# Task objective:
For every entry below, retype it exactly as it reads.

# Stored data:
|---|
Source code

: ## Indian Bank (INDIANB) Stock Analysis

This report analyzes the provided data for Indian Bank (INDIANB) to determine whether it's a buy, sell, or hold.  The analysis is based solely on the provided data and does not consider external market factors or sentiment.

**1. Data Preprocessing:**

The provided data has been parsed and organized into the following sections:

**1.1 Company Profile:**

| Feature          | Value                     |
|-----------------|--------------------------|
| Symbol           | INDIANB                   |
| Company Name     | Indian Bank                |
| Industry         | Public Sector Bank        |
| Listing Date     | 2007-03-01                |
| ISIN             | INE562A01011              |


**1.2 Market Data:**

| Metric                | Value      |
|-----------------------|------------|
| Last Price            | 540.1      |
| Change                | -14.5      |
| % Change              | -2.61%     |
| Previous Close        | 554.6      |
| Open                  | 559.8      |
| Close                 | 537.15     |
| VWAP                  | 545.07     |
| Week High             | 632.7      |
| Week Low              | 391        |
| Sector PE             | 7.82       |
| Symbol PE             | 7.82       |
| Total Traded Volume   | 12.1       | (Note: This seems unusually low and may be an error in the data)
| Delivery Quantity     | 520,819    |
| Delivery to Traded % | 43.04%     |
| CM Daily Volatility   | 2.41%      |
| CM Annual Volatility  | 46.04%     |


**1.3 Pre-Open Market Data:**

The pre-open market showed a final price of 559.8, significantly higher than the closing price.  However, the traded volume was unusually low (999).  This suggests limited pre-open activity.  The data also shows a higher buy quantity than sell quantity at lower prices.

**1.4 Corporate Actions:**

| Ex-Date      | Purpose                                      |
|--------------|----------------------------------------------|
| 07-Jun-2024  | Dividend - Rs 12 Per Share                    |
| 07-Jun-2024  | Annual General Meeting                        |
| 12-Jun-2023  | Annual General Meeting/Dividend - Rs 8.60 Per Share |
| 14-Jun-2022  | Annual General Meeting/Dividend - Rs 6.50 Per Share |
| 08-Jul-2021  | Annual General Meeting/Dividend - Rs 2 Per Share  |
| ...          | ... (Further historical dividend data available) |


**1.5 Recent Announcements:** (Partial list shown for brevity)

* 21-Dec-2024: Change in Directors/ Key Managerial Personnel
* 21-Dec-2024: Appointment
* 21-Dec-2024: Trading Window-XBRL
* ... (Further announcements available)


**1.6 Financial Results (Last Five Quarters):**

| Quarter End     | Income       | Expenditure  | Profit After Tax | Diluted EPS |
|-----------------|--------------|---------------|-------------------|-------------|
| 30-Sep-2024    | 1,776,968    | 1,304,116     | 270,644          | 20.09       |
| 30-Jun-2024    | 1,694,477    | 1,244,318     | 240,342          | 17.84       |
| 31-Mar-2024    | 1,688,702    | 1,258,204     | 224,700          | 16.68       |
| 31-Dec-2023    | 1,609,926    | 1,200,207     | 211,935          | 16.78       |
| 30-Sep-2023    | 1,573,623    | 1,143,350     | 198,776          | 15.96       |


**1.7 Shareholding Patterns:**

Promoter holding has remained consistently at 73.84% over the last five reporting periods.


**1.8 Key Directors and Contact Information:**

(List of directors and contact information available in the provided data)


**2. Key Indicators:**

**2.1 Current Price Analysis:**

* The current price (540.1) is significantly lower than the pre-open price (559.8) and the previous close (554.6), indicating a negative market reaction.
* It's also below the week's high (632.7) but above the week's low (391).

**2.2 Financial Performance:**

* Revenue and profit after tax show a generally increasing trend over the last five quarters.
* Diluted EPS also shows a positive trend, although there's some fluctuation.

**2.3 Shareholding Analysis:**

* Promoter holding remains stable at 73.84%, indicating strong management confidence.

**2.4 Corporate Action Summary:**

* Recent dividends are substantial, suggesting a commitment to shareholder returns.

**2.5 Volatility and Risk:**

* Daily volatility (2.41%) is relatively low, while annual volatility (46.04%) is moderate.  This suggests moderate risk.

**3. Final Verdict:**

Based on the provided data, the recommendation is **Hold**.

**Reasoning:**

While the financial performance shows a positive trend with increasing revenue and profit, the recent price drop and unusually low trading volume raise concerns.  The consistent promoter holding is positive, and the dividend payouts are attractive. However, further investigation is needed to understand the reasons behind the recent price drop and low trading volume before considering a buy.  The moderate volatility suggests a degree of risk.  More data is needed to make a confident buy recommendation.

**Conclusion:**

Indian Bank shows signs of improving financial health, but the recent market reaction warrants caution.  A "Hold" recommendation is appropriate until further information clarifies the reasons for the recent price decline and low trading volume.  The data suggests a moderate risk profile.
|---|
# Answer:
Source code

: ## Indian Bank (INDIANB) Stock Analysis

This report analyzes the provided data for Indian Bank (INDIANB) to determine whether it's a buy, sell, or hold.  The analysis is based solely on the provided data and does not consider external market factors or sentiment.

**1. Data Preprocessing:**

The provided data has been parsed and organized into the following sections:

**1.1 Company Profile:**

| Feature          | Value                     |
|-----------------|--------------------------|
| Symbol           | INDIANB                   |
| Company Name     | Indian Bank                |
| Industry         | Public Sector Bank        |
| Listing Date     | 2007-03-01                |
| ISIN             | INE562A01011              |


**1.2 Market Data:**

| Metric                | Value      |
|-----------------------|------------|
| Last Price            | 540.1      |
| Change                | -14.5      |
| % Change              | -2.61%     |
| Previous Close        | 554.6      |
| Open                  | 559.8      |
| Close                 | 537.15     |
| VWAP                  | 545.07     |
| Week High             | 632.7      |
| Week Low              | 391        |
| Sector PE             | 7.82       |
| Symbol PE             | 7.82       |
| Total Traded Volume   | 12.1       | (Note: This seems unusually low and may be an error in the data)
| Delivery Quantity     | 520,819    |
| Delivery to Traded % | 43.04%     |
| CM Daily Volatility   | 2.41%      |
| CM Annual Volatility  | 46.04%     |


**1.3 Pre-Open Market Data:**

The pre-open market showed a final price of 559.8, significantly higher than the closing price.  However, the traded volume was unusually low (999).  This suggests limited pre-open activity.  The data also shows a higher buy quantity than sell quantity at lower prices.

**1.4 Corporate Actions:**

| Ex-Date      | Purpose                                      |
|--------------|----------------------------------------------|
| 07-Jun-2024  | Dividend - Rs 12 Per Share                    |
| 07-Jun-2024  | Annual General Meeting                        |
| 12-Jun-2023  | Annual General Meeting/Dividend - Rs 8.60 Per Share |
| 14-Jun-2022  | Annual General Meeting/Dividend - Rs 6.50 Per Share |
| 08-Jul-2021  | Annual General Meeting/Dividend - Rs 2 Per Share  |
| ...          | ... (Further historical dividend data available) |


**1.5 Recent Announcements:** (Partial list shown for brevity)

* 21-Dec-2024: Change in Directors/ Key Managerial Personnel
* 21-Dec-2024: Appointment
* 21-Dec-2024: Trading Window-XBRL
* ... (Further announcements available)


**1.6 Financial Results (Last Five Quarters):**

| Quarter End     | Income       | Expenditure  | Profit After Tax | Diluted EPS |
|-----------------|--------------|---------------|-------------------|-------------|
| 30-Sep-2024    | 1,776,968    | 1,304,116     | 270,644          | 20.09       |
| 30-Jun-2024    | 1,694,477    | 1,244,318     | 240,342          | 17.84       |
| 31-Mar-2024    | 1,688,702    | 1,258,204     | 224,700          | 16.68       |
| 31-Dec-2023    | 1,609,926    | 1,200,207     | 211,935          | 16.78       |
| 30-Sep-2023    | 1,573,623    | 1,143,350     | 198,776          | 15.96       |


**1.7 Shareholding Patterns:**

Promoter holding has remained consistently at 73.84% over the last five reporting periods.


**1.8 Key Directors and Contact Information:**

(List of directors and contact information available in the provided data)


**2. Key Indicators:**

**2.1 Current Price Analysis:**

* The current price (540.1) is significantly lower than the pre-open price (559.8) and the previous close (554.6), indicating a negative market reaction.
* It's also below the week's high (632.7) but above the week's low (391).

**2.2 Financial Performance:**

* Revenue and profit after tax show a generally increasing trend over the last five quarters.
* Diluted EPS also shows a positive trend, although there's some fluctuation.

**2.3 Shareholding Analysis:**

* Promoter holding remains stable at 73.84%, indicating strong management confidence.

**2.4 Corporate Action Summary:**

* Recent dividends are substantial, suggesting a commitment to shareholder returns.

**2.5 Volatility and Risk:**

* Daily volatility (2.41%) is relatively low, while annual volatility (46.04%) is moderate.  This suggests moderate risk.

**3. Final Verdict:**

Based on the provided data, the recommendation is **Hold**.

**Reasoning:**

While the financial performance shows a positive trend with increasing revenue and profit, the recent price drop and unusually low trading volume raise concerns.  The consistent promoter holding is positive, and the dividend payouts are attractive. However, further investigation is needed to understand the reasons behind the recent price drop and low trading volume before considering a buy.  The moderate volatility suggests a degree of risk.  More data is needed to make a confident buy recommendation.

**Conclusion:**

Indian Bank shows signs of improving financial health, but the recent market reaction warrants caution.  A "Hold" recommendation is appropriate until further information clarifies the reasons for the recent price decline and low trading volume.  The data suggests a moderate risk profile.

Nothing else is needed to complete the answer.